5 modal dengan nilai signifikansi 0,002 dan t sebesar 3,23. Sedangkan untuk variabel belanja modal berpengaruh terhadap kualitas pembangunan manusia dengan nilai signifikansi sebesar 0,000. Berdasarkan latar belakang tersebut, maka peneliti terdorong untuk mengangkat permasalah dalam bentuk penelitian dengan judul HUBUNGAN ANTARA DANA ALOKASI UMUM, BELANJA MODAL DENGAN KUALITAS PEMBANGUNAN MANUSIA (Studi Kasus pada Kabupaten/Kota di Jawa Tengah). B. Perumusan Masalah Berdasarkan uraian dalam latar belakang diatas, maka penulis dalam penelitian ini ingin membuat suatu perumusan masalah yaitu: 1. Apakah terdapat hubungan antara Dana Alokasi Umum (DAU) dengan Belanja Modal (BM)? 2. Apakah terdapat hubungan antara Belanja Modal (BM) dengan peningkatan Kualitas Pembangunan Manusia? C. Tujuan Penelitian Sesuai dengan masalah yang dihadapi, maka tujuan dalam penelitian adalah untuk memberikan bukti empiris yang dapat dikemukakan sebagai berikut: 1. Untuk menguji apakah terdapat hubungan Dana Alokasi Umum (DAU) dengan Belanja Modal (BM)?

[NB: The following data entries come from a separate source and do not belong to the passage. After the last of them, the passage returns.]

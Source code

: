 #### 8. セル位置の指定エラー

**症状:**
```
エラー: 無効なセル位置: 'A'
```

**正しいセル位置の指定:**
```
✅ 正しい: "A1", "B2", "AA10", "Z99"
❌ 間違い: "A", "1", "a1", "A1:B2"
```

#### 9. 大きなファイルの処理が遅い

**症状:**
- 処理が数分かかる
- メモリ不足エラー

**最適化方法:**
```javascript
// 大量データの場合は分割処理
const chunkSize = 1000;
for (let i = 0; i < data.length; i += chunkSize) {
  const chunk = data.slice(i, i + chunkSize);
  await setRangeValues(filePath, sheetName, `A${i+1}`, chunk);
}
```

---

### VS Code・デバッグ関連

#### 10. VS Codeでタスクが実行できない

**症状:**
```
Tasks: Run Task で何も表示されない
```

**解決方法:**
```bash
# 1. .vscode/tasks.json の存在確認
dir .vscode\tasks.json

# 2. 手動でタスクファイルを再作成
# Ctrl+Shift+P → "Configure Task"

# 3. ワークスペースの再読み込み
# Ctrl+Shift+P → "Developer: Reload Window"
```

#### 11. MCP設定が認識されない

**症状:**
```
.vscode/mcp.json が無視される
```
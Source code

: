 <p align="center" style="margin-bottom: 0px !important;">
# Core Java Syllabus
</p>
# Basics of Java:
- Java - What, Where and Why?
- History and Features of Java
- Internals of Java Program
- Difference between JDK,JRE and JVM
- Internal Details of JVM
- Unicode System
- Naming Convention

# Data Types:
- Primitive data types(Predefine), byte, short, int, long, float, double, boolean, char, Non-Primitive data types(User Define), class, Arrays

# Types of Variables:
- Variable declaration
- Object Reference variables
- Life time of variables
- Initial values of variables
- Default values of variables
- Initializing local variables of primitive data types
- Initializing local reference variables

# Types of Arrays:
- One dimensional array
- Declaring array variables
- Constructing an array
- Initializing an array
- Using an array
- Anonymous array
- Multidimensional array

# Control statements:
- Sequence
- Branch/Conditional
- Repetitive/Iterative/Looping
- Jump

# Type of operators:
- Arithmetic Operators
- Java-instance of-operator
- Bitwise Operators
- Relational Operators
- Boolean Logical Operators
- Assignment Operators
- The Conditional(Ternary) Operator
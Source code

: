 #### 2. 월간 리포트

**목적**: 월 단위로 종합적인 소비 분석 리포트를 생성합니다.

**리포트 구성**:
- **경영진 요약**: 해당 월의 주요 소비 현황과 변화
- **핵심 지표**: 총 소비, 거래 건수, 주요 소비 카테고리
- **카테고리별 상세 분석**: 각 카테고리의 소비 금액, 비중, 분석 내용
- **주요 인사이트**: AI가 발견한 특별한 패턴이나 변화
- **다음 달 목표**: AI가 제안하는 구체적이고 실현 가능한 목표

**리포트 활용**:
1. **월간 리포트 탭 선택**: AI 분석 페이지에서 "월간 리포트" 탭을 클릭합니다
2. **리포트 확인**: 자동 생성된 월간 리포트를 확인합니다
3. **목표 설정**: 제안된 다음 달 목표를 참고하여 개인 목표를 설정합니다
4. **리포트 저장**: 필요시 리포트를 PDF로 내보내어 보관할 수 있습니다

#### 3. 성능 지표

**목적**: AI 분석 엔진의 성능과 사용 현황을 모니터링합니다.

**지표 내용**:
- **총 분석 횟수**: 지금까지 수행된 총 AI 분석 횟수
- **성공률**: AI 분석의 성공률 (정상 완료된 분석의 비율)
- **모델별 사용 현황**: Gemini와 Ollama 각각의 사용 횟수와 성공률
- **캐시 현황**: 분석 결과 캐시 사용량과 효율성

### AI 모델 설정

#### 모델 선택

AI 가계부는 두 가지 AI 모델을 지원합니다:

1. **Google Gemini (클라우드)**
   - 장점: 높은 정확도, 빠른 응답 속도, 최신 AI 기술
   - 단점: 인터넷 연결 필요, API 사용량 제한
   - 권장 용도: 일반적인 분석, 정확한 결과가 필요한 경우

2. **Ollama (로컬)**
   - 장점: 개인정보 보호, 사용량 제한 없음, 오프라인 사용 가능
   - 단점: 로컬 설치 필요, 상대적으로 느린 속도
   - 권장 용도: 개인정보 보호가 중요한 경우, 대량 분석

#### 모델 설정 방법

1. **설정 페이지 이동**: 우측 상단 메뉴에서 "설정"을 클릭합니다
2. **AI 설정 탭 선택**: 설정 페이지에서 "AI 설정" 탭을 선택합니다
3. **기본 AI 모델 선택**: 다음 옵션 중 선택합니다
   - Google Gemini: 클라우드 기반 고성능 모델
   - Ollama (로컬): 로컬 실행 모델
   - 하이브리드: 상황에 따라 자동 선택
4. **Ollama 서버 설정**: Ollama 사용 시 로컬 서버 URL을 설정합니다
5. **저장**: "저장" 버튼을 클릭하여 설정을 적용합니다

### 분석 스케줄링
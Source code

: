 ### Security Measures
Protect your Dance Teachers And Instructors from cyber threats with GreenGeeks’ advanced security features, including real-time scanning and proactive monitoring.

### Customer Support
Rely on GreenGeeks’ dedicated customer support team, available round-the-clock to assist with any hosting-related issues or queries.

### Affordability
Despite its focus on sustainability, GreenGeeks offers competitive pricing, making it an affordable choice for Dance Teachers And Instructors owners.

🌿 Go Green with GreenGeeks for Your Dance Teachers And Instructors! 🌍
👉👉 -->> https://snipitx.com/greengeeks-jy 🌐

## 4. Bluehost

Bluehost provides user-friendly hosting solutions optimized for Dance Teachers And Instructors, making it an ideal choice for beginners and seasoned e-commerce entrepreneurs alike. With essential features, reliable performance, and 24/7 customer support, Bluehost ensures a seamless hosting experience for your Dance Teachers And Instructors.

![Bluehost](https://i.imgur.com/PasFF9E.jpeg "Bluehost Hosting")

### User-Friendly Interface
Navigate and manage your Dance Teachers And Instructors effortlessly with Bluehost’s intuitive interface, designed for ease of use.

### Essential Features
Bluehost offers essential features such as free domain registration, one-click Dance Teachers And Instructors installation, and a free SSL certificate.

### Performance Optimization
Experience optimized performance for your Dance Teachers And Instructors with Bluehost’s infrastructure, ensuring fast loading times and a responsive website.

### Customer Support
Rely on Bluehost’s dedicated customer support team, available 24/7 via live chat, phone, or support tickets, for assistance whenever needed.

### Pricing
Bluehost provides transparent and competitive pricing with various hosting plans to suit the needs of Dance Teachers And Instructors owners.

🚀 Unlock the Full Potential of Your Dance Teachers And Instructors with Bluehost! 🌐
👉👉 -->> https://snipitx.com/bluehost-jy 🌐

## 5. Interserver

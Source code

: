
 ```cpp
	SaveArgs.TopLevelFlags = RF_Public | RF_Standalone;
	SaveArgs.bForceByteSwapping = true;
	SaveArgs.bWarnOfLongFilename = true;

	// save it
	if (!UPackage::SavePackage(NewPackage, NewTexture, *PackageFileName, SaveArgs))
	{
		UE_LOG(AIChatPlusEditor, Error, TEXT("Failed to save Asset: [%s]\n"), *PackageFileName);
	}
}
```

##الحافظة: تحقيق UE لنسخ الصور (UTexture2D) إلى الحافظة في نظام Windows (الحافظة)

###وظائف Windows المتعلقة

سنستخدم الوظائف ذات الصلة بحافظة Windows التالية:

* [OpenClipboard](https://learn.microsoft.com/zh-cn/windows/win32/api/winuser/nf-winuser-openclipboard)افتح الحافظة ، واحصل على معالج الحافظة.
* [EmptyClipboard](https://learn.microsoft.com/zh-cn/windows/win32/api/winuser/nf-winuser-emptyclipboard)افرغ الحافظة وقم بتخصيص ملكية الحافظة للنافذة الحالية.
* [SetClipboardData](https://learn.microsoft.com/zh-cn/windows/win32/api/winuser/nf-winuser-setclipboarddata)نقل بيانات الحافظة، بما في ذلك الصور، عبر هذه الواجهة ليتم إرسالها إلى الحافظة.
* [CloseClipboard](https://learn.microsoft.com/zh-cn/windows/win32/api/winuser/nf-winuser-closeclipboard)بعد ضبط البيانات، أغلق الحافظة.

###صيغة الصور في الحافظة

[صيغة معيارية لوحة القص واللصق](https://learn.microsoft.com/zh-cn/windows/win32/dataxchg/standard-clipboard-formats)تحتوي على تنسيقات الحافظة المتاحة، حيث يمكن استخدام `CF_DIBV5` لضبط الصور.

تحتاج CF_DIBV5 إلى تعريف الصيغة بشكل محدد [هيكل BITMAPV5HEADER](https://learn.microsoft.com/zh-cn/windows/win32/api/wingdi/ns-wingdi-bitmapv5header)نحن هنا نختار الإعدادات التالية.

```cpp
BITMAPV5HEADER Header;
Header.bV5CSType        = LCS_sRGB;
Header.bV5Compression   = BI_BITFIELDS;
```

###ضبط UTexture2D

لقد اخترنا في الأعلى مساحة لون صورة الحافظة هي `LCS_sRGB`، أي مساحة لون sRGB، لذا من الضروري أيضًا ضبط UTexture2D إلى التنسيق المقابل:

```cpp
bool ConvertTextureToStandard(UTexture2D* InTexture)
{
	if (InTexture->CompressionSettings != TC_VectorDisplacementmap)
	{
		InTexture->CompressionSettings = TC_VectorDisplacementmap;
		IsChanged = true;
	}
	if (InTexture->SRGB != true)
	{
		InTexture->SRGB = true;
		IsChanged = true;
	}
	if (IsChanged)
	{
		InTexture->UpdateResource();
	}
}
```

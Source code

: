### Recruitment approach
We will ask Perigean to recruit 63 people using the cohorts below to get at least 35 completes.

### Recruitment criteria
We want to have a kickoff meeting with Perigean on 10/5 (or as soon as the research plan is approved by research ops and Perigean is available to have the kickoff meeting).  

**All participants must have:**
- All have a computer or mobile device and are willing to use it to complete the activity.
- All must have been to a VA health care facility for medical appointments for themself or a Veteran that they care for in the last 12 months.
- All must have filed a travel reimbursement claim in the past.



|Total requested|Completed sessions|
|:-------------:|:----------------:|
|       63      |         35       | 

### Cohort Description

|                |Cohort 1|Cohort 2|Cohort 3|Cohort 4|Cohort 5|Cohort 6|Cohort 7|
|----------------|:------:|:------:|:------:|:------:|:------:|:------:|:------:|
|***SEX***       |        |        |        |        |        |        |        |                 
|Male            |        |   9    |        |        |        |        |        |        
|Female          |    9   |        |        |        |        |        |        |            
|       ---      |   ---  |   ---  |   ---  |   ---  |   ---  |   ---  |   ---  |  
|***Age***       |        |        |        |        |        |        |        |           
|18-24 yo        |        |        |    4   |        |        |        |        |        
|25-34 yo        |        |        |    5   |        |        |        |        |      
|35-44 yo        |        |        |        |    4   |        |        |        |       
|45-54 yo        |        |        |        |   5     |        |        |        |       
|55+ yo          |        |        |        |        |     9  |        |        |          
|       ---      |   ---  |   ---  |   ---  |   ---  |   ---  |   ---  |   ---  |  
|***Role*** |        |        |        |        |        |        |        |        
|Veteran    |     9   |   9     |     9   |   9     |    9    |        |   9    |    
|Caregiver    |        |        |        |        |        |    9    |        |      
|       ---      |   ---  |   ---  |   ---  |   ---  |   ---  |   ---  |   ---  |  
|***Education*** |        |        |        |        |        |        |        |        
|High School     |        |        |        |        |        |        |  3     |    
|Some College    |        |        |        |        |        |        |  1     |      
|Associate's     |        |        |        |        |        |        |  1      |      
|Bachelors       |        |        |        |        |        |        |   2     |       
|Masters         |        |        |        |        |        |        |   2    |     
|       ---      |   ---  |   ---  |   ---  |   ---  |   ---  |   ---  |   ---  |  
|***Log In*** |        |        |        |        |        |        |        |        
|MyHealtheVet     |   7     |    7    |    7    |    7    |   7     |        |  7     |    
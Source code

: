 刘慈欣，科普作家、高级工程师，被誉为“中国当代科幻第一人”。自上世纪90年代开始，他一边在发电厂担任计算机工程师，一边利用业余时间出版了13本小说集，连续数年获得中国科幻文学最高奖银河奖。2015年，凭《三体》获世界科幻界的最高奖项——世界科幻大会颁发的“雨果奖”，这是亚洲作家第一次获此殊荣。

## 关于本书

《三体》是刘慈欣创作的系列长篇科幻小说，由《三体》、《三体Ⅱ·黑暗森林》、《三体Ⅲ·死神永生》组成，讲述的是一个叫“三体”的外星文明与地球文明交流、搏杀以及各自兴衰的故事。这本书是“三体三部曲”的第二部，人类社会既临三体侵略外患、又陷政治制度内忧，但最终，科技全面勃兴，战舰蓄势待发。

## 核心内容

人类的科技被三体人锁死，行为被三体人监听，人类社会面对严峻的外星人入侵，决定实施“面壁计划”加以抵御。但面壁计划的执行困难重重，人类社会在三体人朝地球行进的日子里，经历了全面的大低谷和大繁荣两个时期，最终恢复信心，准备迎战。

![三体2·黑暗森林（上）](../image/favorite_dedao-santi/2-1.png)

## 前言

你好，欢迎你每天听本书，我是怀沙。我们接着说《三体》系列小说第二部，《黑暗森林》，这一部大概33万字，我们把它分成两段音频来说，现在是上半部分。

6 2. Untuk menguji apakah terdapat hubungan Belanja Modal (BM) daerah dengan peningkatan Kualitas Pembangunan Manusia? D. Manfaat Penelitian Sesuai dengan perumusan masalah yang dijabarkan tersebut maka penelitian ini diharapkan akan memberi manfaat sebagai berikut: 1. Bagi peneliti, dosen dan akademisi dapat menambah wawasan tentang teori dan sebagai referensi data penelitian sejenis. 2. Bagi ilmu pengetahuan khususnya akuntansi manajemen, penelitian ini dapat menambah wawasan khasanah pustaka tentang hubungan antara dana alokasi umum, belanja modal dan kualitas pembangunan manusia. E. Sistematika Pembahasan Dalam penulisan ini, penulis mengacu pada prinsip dasar metode penulisan ilmiah. Adapun sistematika dalam penelitian ini adalah: BAB I. PENDAHULUAN Bab ini berisi tentang latar belakang penelitian, perumusan masalah, tujuan penelitian, manfaat penelitian, dan sistematika pembahasan. BAB II. TINJAUAN PUSTAKA Bab ini menjelaskan mengenai tinjauan pustaka yaitu mengenai teori dan penelitian sebelumnya yang berkaitan dengan penelitian ini. Bab ini berisi tentang dana alokasi umum, belanja modal, dan

7 kualitas pembangunan manusia. Hubungan dana alokasi umum dengan belanja modal, hubungan belanja modal dengan kualitas pembangunan manusia, tinjauan penelitian sebelumnya, serta kerangka pemikiran dan perumusan hipotesis. BAB III. METODE PENELITIAN Bab ini menguraikan metode penelitian yang digunakan. Membahas ruang lingkup penelitian, populasi, populasi dan sampel, jenis data dan sumber data, metode pengumpulan data, definisi operasional variabel dan metode analisis data. BAB IV. ANALISIS DATA DAN PEMBAHASAN Dalam bab ini menguraikan hasil dari pengujian statistik yang digunakan dan selanjutnya dilakukan pembahasan dari hasil penelitian ini. BAB V. PENUTUP Bab ini berisikan tentang simpulan-simpulan yang diperoleh dari hasil penelitian keterbatasan penelitian, dan saran-saran yang perlu untuk diajukan penulis sebagai bahan pertimbangan untuk penelitian selanjutnya.